Full Waveform Inversion (FWI) is a depth imaging technique that takes advantage of the
full information contained in recorded seismic data. FWI provide high resolution images
of subsurface properties, usually seismic velocities or related parameters, although in theory
it could image any property used to formulate the wave equation. The computational
cost of the methodology has historically limited its application to 3D acoustic approximations
but recent developments in hardware capabilities have increased computer power
to the point that more realistic approximations are viable. In this work the traditional
acoustic approximation is extended to include elastic effects by introducing the elastic
wave equation as the governing law that describes wave propagation.
I have developed a software based on finite-differences to solve the elastic wave equation
in 3D, which I applied in the development of a full-waveform inversion algorithm. The
software is fully parallelised for both distributed and shared-memory systems. The first
level of parallelisation distributes seismic sources across cluster nodes. Each node solves
the 3D elastic wave equation in the whole computational domain. The second level of
parallelisation takes advantage of present multi-core computer processor units (CPU) to
decompose the computational domain into different volumes that are solved independently
by each core. Such parallel design allows the algorithm to handle models of realistic sizes,
increasing the computational times only a factor of two compared to those of 3D acoustic
full-waveform inversion on the same mesh. I have also implemented a perfectly matched
layer absorbing boundary condition to reproduce a semi-infinite model geometry and
prevent spurious reflections from the model boundaries from contaminating the modelled
wavefields.
The inversion algorithm is based upon the adjoint-state method, which I reformulated
for the wave equation that I implemented, which was based on particle-velocities and
stresses, providing a comparison and demonstration of equivalence with previous developments.
To examine the performance of the code, I have inverted several synthetic problems
of increasing realism.
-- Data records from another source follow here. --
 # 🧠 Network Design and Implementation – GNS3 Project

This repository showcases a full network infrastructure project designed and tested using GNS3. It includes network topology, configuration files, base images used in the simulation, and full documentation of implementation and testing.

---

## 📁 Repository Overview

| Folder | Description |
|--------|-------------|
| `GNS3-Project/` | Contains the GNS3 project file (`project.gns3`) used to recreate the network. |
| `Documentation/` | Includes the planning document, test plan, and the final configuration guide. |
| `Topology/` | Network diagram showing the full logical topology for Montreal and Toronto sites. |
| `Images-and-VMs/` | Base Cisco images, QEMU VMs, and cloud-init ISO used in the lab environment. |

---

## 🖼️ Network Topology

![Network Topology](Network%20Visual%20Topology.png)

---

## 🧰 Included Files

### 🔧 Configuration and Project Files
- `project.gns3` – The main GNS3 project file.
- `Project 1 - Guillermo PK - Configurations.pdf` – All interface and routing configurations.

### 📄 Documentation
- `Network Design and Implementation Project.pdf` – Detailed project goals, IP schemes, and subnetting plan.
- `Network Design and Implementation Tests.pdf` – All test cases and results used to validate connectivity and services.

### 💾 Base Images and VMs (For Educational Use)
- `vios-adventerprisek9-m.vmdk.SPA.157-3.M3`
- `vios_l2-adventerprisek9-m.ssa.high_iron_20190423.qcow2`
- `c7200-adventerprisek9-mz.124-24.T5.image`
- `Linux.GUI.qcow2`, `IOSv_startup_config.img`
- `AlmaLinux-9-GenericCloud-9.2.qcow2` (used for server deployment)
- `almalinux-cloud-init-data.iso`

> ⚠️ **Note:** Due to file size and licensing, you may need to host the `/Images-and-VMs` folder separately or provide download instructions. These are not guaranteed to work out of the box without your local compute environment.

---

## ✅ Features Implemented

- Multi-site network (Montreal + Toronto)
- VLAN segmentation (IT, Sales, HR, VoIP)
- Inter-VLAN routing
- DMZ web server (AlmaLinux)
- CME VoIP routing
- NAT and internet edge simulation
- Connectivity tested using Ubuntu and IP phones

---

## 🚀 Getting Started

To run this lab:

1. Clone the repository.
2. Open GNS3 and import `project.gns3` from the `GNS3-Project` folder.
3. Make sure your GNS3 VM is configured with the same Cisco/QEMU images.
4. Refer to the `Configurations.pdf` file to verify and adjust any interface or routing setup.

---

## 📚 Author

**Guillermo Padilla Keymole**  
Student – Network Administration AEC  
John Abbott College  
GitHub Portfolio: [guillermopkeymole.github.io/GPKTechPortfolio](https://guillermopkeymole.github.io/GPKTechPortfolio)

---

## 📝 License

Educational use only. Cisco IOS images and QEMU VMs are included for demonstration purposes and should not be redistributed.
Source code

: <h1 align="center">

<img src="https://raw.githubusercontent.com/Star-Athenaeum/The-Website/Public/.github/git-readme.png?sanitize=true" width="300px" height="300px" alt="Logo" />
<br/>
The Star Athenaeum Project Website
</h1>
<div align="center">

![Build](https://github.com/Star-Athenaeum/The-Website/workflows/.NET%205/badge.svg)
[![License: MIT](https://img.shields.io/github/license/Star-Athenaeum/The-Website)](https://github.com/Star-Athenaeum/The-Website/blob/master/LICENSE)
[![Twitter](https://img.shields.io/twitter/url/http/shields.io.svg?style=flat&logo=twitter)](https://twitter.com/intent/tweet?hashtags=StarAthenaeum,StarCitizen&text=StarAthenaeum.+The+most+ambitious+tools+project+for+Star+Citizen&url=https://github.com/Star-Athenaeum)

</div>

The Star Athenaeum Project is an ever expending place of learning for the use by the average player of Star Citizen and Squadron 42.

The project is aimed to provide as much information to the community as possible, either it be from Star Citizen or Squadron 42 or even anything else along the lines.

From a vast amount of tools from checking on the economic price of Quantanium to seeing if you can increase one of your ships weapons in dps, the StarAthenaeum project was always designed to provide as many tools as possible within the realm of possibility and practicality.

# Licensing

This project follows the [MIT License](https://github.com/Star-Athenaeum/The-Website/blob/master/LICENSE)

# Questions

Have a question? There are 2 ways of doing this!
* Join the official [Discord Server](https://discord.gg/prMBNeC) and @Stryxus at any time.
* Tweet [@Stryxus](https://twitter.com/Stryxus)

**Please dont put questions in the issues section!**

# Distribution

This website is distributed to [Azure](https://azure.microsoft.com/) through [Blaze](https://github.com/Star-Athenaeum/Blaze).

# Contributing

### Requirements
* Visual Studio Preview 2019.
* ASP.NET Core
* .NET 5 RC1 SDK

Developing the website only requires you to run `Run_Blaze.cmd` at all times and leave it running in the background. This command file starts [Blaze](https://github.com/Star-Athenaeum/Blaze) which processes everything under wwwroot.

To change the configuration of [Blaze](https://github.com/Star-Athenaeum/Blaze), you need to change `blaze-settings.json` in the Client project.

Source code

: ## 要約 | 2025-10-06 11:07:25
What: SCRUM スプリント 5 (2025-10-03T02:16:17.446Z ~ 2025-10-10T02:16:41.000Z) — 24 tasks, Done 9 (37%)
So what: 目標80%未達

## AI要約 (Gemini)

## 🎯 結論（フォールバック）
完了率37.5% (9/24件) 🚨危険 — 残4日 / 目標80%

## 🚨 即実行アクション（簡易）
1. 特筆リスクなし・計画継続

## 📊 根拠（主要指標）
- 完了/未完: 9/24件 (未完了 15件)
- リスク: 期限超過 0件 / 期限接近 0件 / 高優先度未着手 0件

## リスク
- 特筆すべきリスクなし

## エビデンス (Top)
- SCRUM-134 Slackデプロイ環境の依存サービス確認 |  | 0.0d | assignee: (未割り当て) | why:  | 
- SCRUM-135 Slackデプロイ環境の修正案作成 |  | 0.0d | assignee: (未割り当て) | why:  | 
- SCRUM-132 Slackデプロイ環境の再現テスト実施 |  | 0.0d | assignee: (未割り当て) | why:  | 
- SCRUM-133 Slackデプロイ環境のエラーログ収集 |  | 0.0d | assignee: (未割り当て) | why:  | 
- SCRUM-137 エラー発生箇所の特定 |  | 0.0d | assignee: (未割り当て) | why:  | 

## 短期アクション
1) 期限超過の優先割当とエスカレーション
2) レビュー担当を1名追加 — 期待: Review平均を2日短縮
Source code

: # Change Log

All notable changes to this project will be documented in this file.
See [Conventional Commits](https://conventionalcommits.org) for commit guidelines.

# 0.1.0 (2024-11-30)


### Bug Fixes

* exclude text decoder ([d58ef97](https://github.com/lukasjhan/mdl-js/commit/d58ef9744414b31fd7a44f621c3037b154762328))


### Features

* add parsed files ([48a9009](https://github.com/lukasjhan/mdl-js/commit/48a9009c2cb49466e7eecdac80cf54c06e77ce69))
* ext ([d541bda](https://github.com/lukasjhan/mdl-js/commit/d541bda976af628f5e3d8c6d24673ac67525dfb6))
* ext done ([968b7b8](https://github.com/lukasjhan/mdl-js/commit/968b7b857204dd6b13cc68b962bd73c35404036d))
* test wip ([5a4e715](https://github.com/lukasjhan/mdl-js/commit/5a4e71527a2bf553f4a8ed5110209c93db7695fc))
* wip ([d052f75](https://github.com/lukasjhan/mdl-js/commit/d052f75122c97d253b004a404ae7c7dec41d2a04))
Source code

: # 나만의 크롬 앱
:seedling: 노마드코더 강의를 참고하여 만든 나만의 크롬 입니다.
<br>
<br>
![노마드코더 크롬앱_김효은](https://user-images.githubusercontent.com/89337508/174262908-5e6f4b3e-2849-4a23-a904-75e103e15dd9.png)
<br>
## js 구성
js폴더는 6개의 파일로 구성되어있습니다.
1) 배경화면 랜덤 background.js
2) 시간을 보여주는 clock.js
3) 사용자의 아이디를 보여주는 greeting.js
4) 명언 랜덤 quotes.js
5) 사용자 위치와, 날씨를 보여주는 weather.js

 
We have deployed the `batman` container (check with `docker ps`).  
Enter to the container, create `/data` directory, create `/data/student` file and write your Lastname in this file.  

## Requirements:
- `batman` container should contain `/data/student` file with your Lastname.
I have principally used only pressure sources and receivers to assess
the potential of the method's application to the most common industry surveys: streamer
data for offshore and vertical geophones (only one component) for onshore exploration
surveys. The results show that the imaged properties increase with the heterogeneity of
the models, due to the increase in P-S-P conversions which provides the main source of
information to invert shear-wave velocity models from pressure sources and receivers.
It remains to demonstrate the inversion of field datasets and my future research project
will focused on achieving this goal.